Saved entries:
::::::::::

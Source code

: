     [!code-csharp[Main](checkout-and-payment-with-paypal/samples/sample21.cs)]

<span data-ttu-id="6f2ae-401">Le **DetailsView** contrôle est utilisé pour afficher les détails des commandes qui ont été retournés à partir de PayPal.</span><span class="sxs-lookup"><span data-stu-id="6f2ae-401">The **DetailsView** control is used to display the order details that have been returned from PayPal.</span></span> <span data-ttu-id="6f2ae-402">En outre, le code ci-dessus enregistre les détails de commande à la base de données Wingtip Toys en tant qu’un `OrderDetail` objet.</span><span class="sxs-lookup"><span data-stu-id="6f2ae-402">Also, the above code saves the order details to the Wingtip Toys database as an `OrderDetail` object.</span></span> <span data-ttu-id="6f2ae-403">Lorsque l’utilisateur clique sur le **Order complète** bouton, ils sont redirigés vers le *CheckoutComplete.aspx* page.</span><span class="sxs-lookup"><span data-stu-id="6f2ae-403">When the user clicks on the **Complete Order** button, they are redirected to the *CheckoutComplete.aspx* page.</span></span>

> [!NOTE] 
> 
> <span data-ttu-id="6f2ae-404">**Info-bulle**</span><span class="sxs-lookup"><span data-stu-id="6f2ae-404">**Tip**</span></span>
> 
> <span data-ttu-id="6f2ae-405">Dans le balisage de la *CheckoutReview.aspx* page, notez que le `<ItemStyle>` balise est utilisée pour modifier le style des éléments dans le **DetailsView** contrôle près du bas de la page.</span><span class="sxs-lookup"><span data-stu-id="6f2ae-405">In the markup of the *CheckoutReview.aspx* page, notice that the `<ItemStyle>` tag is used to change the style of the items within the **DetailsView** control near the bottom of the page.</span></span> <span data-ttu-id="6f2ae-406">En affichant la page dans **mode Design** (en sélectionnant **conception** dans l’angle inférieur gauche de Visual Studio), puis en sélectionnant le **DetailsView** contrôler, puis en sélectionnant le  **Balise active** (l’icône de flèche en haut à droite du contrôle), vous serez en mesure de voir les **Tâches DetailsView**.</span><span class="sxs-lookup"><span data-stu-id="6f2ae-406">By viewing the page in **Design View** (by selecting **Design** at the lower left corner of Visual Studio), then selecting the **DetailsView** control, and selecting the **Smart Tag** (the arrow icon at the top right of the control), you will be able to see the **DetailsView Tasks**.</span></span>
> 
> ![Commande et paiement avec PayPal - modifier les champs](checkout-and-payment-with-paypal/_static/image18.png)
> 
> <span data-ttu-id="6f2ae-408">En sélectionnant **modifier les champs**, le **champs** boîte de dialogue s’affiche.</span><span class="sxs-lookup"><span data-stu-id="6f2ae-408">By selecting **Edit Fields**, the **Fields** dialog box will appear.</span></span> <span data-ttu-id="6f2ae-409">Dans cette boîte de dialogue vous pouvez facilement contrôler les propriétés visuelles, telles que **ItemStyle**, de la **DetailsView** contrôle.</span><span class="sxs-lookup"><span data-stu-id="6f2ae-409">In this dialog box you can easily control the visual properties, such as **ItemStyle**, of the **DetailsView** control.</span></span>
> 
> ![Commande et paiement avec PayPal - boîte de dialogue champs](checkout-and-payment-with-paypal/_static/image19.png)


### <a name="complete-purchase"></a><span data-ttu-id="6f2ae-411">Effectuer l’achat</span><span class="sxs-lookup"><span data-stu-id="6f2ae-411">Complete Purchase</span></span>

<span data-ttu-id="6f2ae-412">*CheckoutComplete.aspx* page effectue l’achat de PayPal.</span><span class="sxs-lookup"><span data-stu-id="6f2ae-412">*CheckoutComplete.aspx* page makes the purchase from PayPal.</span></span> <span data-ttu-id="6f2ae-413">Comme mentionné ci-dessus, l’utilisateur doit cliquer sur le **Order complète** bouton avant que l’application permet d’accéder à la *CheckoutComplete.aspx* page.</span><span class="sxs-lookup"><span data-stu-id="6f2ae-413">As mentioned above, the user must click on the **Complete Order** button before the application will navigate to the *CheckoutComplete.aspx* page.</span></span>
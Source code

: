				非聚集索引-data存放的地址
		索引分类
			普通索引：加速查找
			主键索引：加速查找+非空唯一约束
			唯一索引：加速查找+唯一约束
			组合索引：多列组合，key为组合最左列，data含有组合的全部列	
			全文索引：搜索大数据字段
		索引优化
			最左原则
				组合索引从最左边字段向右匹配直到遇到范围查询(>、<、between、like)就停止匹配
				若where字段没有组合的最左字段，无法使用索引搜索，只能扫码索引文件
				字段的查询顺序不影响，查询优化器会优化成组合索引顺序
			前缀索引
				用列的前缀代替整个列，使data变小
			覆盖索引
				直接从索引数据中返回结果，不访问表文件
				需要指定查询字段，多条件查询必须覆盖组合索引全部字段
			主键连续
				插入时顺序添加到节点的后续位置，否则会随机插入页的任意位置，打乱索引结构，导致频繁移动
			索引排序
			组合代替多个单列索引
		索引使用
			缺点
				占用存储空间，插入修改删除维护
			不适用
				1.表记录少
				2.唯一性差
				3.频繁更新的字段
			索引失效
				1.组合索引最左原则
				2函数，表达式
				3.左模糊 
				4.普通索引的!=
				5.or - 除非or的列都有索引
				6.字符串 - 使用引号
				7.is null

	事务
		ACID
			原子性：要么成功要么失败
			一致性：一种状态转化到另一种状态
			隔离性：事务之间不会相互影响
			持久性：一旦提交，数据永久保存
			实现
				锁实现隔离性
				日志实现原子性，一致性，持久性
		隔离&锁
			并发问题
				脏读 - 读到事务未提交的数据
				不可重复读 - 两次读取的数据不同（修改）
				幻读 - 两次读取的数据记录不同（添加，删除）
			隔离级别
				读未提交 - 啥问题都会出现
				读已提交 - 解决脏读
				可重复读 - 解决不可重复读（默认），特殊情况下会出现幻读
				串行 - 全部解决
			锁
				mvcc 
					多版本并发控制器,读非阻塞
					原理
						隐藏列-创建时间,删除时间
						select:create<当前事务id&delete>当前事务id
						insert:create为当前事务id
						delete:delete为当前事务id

::::::::::

*Work order:* Search the entries for the word "Dans", then copy every line in which it is found.

*Exercise solution:*
> <span data-ttu-id="6f2ae-405">Dans le balisage de la *CheckoutReview.aspx* page, notez que le `<ItemStyle>` balise est utilisée pour modifier le style des éléments dans le **DetailsView** contrôle près du bas de la page.</span><span class="sxs-lookup"><span data-stu-id="6f2ae-405">In the markup of the *CheckoutReview.aspx* page, notice that the `<ItemStyle>` tag is used to change the style of the items within the **DetailsView** control near the bottom of the page.</span></span> <span data-ttu-id="6f2ae-406">En affichant la page dans **mode Design** (en sélectionnant **conception** dans l’angle inférieur gauche de Visual Studio), puis en sélectionnant le **DetailsView** contrôler, puis en sélectionnant le  **Balise active** (l’icône de flèche en haut à droite du contrôle), vous serez en mesure de voir les **Tâches DetailsView**.</span><span class="sxs-lookup"><span data-stu-id="6f2ae-406">By viewing the page in **Design View** (by selecting **Design** at the lower left corner of Visual Studio), then selecting the **DetailsView** control, and selecting the **Smart Tag** (the arrow icon at the top right of the control), you will be able to see the **DetailsView Tasks**.</span></span>
> <span data-ttu-id="6f2ae-408">En sélectionnant **modifier les champs**, le **champs** boîte de dialogue s’affiche.</span><span class="sxs-lookup"><span data-stu-id="6f2ae-408">By selecting **Edit Fields**, the **Fields** dialog box will appear.</span></span> <span data-ttu-id="6f2ae-409">Dans cette boîte de dialogue vous pouvez facilement contrôler les propriétés visuelles, telles que **ItemStyle**, de la **DetailsView** contrôle.</span><span class="sxs-lookup"><span data-stu-id="6f2ae-409">In this dialog box you can easily control the visual properties, such as **ItemStyle**, of the **DetailsView** control.</span></span>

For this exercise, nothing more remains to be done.